Il dovere della partecipazione
A partire dagli anni settanta del secolo scorso lo strumento del referendum ha consentito di modificare e/o annullare alcune leggi in vigore ma ritenute, a torto o a ragione, non più rispondenti alle nuove realtà di vita vissuta e diretti al cambiamento di una normativa ritenuta inconciliabile con il comune sentire politico. In tal modo è stata confermata la legge sul divorzio e abrogate quelle norme sul nucleare, sul finanziamento pubblico ai partiti e sistema elettorale. Sono state anche abolite quelle riguardanti la gestione dell'acqua, dell’energia nucleare e del legittimo impedimento.

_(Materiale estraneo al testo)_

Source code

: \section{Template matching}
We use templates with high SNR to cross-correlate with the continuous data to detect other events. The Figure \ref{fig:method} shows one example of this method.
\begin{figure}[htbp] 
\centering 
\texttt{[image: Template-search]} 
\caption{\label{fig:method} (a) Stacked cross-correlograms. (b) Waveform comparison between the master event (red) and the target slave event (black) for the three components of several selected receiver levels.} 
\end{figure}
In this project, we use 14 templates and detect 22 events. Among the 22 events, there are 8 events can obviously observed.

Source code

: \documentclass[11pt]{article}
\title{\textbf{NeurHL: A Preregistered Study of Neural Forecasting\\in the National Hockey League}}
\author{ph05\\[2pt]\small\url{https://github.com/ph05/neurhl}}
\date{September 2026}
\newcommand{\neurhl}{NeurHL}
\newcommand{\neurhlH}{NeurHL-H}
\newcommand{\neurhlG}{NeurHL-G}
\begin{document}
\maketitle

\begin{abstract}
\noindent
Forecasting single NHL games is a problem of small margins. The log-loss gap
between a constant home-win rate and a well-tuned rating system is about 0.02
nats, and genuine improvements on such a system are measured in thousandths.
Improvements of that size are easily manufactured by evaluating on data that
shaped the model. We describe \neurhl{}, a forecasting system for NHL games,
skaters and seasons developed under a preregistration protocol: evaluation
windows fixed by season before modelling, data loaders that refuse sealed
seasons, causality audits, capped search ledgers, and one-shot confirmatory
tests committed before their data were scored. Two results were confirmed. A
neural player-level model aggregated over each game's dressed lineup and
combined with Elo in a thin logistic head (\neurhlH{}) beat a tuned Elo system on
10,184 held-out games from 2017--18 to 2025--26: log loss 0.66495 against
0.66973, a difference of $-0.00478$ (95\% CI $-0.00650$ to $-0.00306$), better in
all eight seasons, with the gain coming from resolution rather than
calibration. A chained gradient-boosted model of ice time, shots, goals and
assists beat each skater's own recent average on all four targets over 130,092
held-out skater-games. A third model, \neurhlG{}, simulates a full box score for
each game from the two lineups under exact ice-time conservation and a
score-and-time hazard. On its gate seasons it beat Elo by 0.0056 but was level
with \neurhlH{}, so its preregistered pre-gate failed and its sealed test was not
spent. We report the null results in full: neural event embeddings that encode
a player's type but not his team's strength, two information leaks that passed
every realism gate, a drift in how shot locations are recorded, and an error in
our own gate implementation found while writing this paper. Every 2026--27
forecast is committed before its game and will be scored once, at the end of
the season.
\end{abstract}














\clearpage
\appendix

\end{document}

In tal modo si è determinata una radicale innovazione riguardante sia la sfera personale e familiare che quella più propriamente politica e ambientale.
Se tutti sono chiamati a votare, per i cattolici la partecipazione assume un ulteriore dovere perché si concretizza in una specifica forma di carità nei confronti di tutte quelle persone che, a causa di una legislazione limitativa dei loro diritti, versano in una condizione di insopportabile precarietà.
I cinque referendum del prossimo mese di giugno, se approvati, restituiranno a ogni persona quella libertà esistenziale che originariamente possiede e il cui riconoscimento deve essere, con appropriati strumenti legislativi, realizzato dallo Stato. Un ulteriore motivo di necessaria partecipazione da parte dei cattolici lo si deduce non solo riflettendo su quei cristiani che hanno contribuito, con il partecipare all’azione politica, al miglioramento delle condizioni di vita dei tutti i cittadini – si pensi all’opera pioneristica di Giuseppe Toniolo e poi di Alcide De Gasperi, Amintore Fanfani e Giorgio La Pira –, ma anche ricavandolo dai numerosi ammonimenti ed esortazioni del Magistero della Chiesa.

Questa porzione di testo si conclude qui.